Path Tracking and Handling Stability Coordinated Control of 4WS and DYC for Distributed In-Wheel Motor Drive Electric Vehicle Under Extreme Conditions

How to improve the path tracking ability and handling stability under critical maneuvers is an important research issue for distributed in-wheel motor drive electric vehicle (IWMDEV). This article proposes a novel coordinated control architecture of active four-wheel steering (4WS) system and direct yaw moment control (DYC) system for IWMDEV. Firstly, a novel shared steering control framework for 4WS system is built, which includes two players, namely, the active front steering (AFS)and active rear steering (ARS). The non-cooperative game theory-based control strategy between AFS and ARS is designed to provide more lateral stability for the path following control.
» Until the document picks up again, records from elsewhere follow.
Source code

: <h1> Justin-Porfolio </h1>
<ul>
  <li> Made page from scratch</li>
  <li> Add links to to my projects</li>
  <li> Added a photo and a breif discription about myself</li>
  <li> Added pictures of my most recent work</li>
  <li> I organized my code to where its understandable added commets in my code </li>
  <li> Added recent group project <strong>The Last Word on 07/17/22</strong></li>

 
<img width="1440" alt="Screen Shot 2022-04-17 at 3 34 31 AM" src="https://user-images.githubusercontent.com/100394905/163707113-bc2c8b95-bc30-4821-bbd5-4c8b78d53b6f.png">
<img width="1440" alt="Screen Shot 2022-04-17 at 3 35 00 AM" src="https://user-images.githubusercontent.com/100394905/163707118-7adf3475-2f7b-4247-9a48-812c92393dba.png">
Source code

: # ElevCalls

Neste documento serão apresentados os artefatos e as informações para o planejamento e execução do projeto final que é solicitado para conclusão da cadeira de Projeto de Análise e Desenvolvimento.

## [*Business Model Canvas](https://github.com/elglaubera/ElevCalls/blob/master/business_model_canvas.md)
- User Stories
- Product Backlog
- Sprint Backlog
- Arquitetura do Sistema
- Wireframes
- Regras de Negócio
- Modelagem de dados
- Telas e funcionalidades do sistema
Secondly, a linear time-varying model predictive control (LTV-MPC) is used to determine the direct yaw moment of the vehicle. Then, on the basis of comprehensive consideration of system characteristics and control objective performance requirement, the coordination controller based on K-means Density Peak Clustering and Particle Swarm Optimization (KDPC-PSO) algorithm is put forward to calculate optimal weight coefficient between the ARS system and DYC system. Finally, the Carsim/Simulink co-simulation and Hardware-in-the Loop (HIL) experiment results show that the proposed control system can effectively improve the path tracking ability and handling stability of IWMDEV under extreme conditions.